Dois mineiros cultos. O primeiro, mais alegre, com certeza. O segundo tinha fama de turrão e mal-humorado. Bartolomeu acreditava em tudo que lhe fizesse bem. Bernardo chegou a desdenhar do surto de febre amarela numa sessão do Senado Imperial, dias antes de morrer. Mas, não foi castigo. Foi negligência. Não apenas o senador como também a Academia de Medicina, resultado de um nascente espírito científico e das poucas pesquisas no Brasil. Considerava a febre do Rio de Janeiro diferente da febre da Bahia onde toda a população de oitenta mil habitantes havia se infectado e dois mil morreram. Contraditoriamente, considerou-a uma ligeira febre que se dissiparia em dois dias. Mesmo assim, a Comissão de Saúde do governo imperial mandou construir três novas enfermarias: na rua da Misericórdia, no Saco do Alferes e na Praia Formosa. A atitude da Comissão de Saúde mostra-nos que, no seu cotidiano o Império não estava preparado para uma epidemia, mas com a rapidez necessária trouxe a ciência para o centro da ação. Porém, nada disso serviu para salvar Bernardo Vasconcelos.

Mas, o que nos interessa é a diferença das maneiras de acreditar. No Rio de Janeiro imperial, após a epidemia de febre amarela cresceu a crença no sebastianismo. Numa crença bastante bem estudada por Marc Bloch, de que os reis europeus curavam doenças incuráveis apenas com o tocar no seu manto real, demonstrava o apelo e o desespero de parte da população que não via na ciência a possibilidade de recuperar a sua saúde. Com o tempo, tal crença foi se reduzindo e as procissões que seguiam suas majestades foram diminuindo à medida que a ciência conseguia a cura das doenças após a Revolução Científica. Hoje, ninguém mais acredita que tocar o manto do rei cura uma doença. O problema é a transferência que se fez da divindade. O retorno da divindade ao totem e à relíquia tem levado pessoas a desacreditarem de medidas simples que a ciência já demonstrou serem eficazes.
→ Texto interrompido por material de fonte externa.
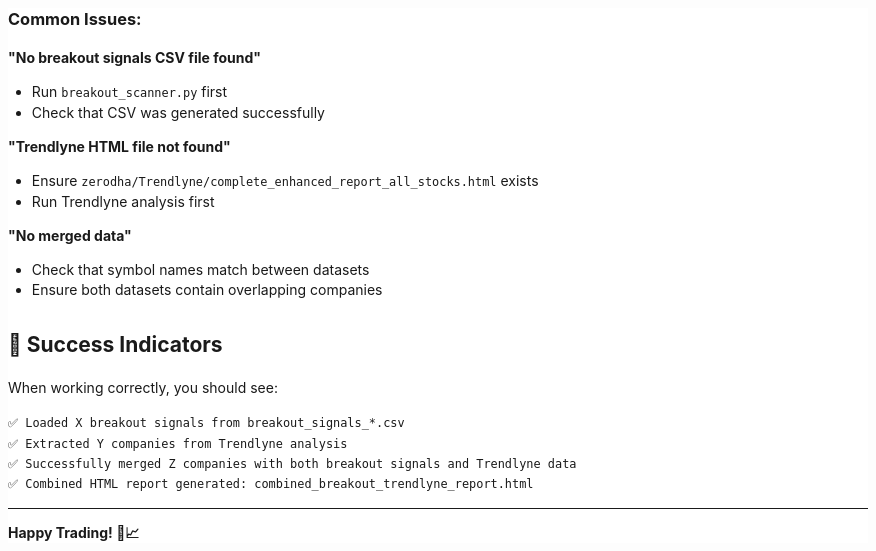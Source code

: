 ### Common Issues:

**"No breakout signals CSV file found"**
- Run `breakout_scanner.py` first
- Check that CSV was generated successfully

**"Trendlyne HTML file not found"**
- Ensure `zerodha/Trendlyne/complete_enhanced_report_all_stocks.html` exists
- Run Trendlyne analysis first

**"No merged data"**
- Check that symbol names match between datasets
- Ensure both datasets contain overlapping companies

## 🎉 Success Indicators

When working correctly, you should see:
```
✅ Loaded X breakout signals from breakout_signals_*.csv
✅ Extracted Y companies from Trendlyne analysis
✅ Successfully merged Z companies with both breakout signals and Trendlyne data
✅ Combined HTML report generated: combined_breakout_trendlyne_report.html
```

---

**Happy Trading! 🚀📈** 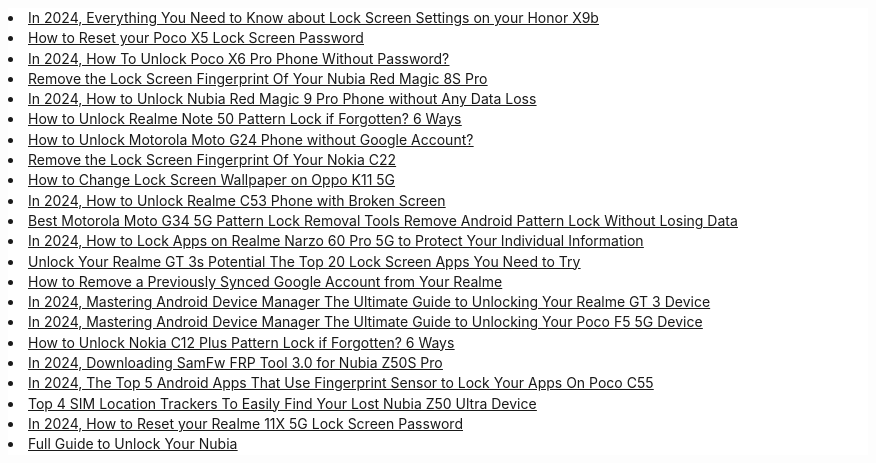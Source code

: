 <li><a href="https://easy-unlock-android.techidaily.com/in-2024-everything-you-need-to-know-about-lock-screen-settings-on-your-honor-x9b-by-drfone-android/"><u>In 2024, Everything You Need to Know about Lock Screen Settings on your Honor X9b</u></a></li>
<li><a href="https://easy-unlock-android.techidaily.com/how-to-reset-your-poco-x5-lock-screen-password-by-drfone-android/"><u>How to Reset your Poco X5 Lock Screen Password</u></a></li>
<li><a href="https://easy-unlock-android.techidaily.com/in-2024-how-to-unlock-poco-x6-pro-phone-without-password-by-drfone-android/"><u>In 2024, How To Unlock Poco X6 Pro Phone Without Password?</u></a></li>
<li><a href="https://easy-unlock-android.techidaily.com/remove-the-lock-screen-fingerprint-of-your-nubia-red-magic-8s-pro-by-drfone-android/"><u>Remove the Lock Screen Fingerprint Of Your Nubia Red Magic 8S Pro</u></a></li>
<li><a href="https://easy-unlock-android.techidaily.com/in-2024-how-to-unlock-nubia-red-magic-9-pro-phone-without-any-data-loss-by-drfone-android/"><u>In 2024, How to Unlock Nubia Red Magic 9 Pro Phone without Any Data Loss</u></a></li>
<li><a href="https://easy-unlock-android.techidaily.com/how-to-unlock-realme-note-50-pattern-lock-if-forgotten-6-ways-by-drfone-android/"><u>How to Unlock Realme Note 50 Pattern Lock if Forgotten? 6 Ways</u></a></li>
<li><a href="https://easy-unlock-android.techidaily.com/how-to-unlock-motorola-moto-g24-phone-without-google-account-by-drfone-android/"><u>How to Unlock Motorola Moto G24 Phone without Google Account?</u></a></li>
<li><a href="https://easy-unlock-android.techidaily.com/remove-the-lock-screen-fingerprint-of-your-nokia-c22-by-drfone-android/"><u>Remove the Lock Screen Fingerprint Of Your Nokia C22</u></a></li>
<li><a href="https://easy-unlock-android.techidaily.com/how-to-change-lock-screen-wallpaper-on-oppo-k11-5g-by-drfone-android/"><u>How to Change Lock Screen Wallpaper on Oppo K11 5G</u></a></li>
<li><a href="https://easy-unlock-android.techidaily.com/in-2024-how-to-unlock-realme-c53-phone-with-broken-screen-by-drfone-android/"><u>In 2024, How to Unlock Realme C53 Phone with Broken Screen</u></a></li>
<li><a href="https://easy-unlock-android.techidaily.com/best-motorola-moto-g34-5g-pattern-lock-removal-tools-remove-android-pattern-lock-without-losing-data-by-drfone-android/"><u>Best Motorola Moto G34 5G Pattern Lock Removal Tools Remove Android Pattern Lock Without Losing Data</u></a></li>
<li><a href="https://easy-unlock-android.techidaily.com/in-2024-how-to-lock-apps-on-realme-narzo-60-pro-5g-to-protect-your-individual-information-by-drfone-android/"><u>In 2024, How to Lock Apps on Realme Narzo 60 Pro 5G to Protect Your Individual Information</u></a></li>
<li><a href="https://easy-unlock-android.techidaily.com/unlock-your-realme-gt-3s-potential-the-top-20-lock-screen-apps-you-need-to-try-by-drfone-android/"><u>Unlock Your Realme GT 3s Potential The Top 20 Lock Screen Apps You Need to Try</u></a></li>
<li><a href="https://easy-unlock-android.techidaily.com/how-to-remove-a-previously-synced-google-account-from-your-realme-by-drfone-android/"><u>How to Remove a Previously Synced Google Account from Your Realme</u></a></li>
<li><a href="https://easy-unlock-android.techidaily.com/in-2024-mastering-android-device-manager-the-ultimate-guide-to-unlocking-your-realme-gt-3-device-by-drfone-android/"><u>In 2024, Mastering Android Device Manager The Ultimate Guide to Unlocking Your Realme GT 3 Device</u></a></li>
<li><a href="https://easy-unlock-android.techidaily.com/in-2024-mastering-android-device-manager-the-ultimate-guide-to-unlocking-your-poco-f5-5g-device-by-drfone-android/"><u>In 2024, Mastering Android Device Manager The Ultimate Guide to Unlocking Your Poco F5 5G Device</u></a></li>
<li><a href="https://easy-unlock-android.techidaily.com/how-to-unlock-nokia-c12-plus-pattern-lock-if-forgotten-6-ways-by-drfone-android/"><u>How to Unlock Nokia C12 Plus Pattern Lock if Forgotten? 6 Ways</u></a></li>
<li><a href="https://easy-unlock-android.techidaily.com/in-2024-downloading-samfw-frp-tool-30-for-nubia-z50s-pro-by-drfone-android/"><u>In 2024, Downloading SamFw FRP Tool 3.0 for Nubia Z50S Pro</u></a></li>
<li><a href="https://easy-unlock-android.techidaily.com/in-2024-the-top-5-android-apps-that-use-fingerprint-sensor-to-lock-your-apps-on-poco-c55-by-drfone-android/"><u>In 2024, The Top 5 Android Apps That Use Fingerprint Sensor to Lock Your Apps On Poco C55</u></a></li>
<li><a href="https://easy-unlock-android.techidaily.com/top-4-sim-location-trackers-to-easily-find-your-lost-nubia-z50-ultra-device-by-drfone-android/"><u>Top 4 SIM Location Trackers To Easily Find Your Lost Nubia Z50 Ultra Device</u></a></li>
<li><a href="https://easy-unlock-android.techidaily.com/in-2024-how-to-reset-your-realme-11x-5g-lock-screen-password-by-drfone-android/"><u>In 2024, How to Reset your Realme 11X 5G Lock Screen Password</u></a></li>
<li><a href="https://easy-unlock-android.techidaily.com/full-guide-to-unlock-your-nubia-by-drfone-android/"><u>Full Guide to Unlock Your Nubia</u></a></li>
A medicina brasileira lutou muito contra aquilo que considerava charlatanismo no século XIX combatendo os curandeiros e suas ervas. Com essa atitude jogou fora muito do conhecimento curativo de negros e indígenas que conhecem muito bem a floresta onde vivem nos quilombos e aldeias. As vacinas e o advento da penicilina na década de 1920 tornaram-se a panaceia definitiva que, com sua cura rápida de doenças infecto-contagiosas deu um alívio na população urbana. A feitiçaria baseada nas ervas foi relegada aos incrédulos em uma nova medicina.

Não apenas as crenças, mas nossa atitude filosófica significa questionar tudo e todos. Conhecer, observar, questionar, criticar e produzir uma nova atitude. Desacreditar da ciência, ou seja, de um daquele tripé proposto por Bartolomeu Campos põe em risco não apenas a nossa vida, mas a nossa coletividade. Desdenhar dos esforços e dos apelos que os governos sérios vêm fazendo para cuidar da população é colocar em risco a humanidade. Como vimos, a epidemia de febre amarela na Bahia em 1850 matou duas mil pessoas, que representavam 2,5% da sua população. Essa proporção, hoje, em Belo Horizonte, significa a morte de 62.500 pessoas. No Brasil, significa a morte de 5.250.000 pessoas.

Então, nada de cloroquinas, nada de divindades! Eles são úteis, mas não agora, não para isso. Hoje, na imensidão de nossas cidades, muito de isolamento social: remedinho bom e barato!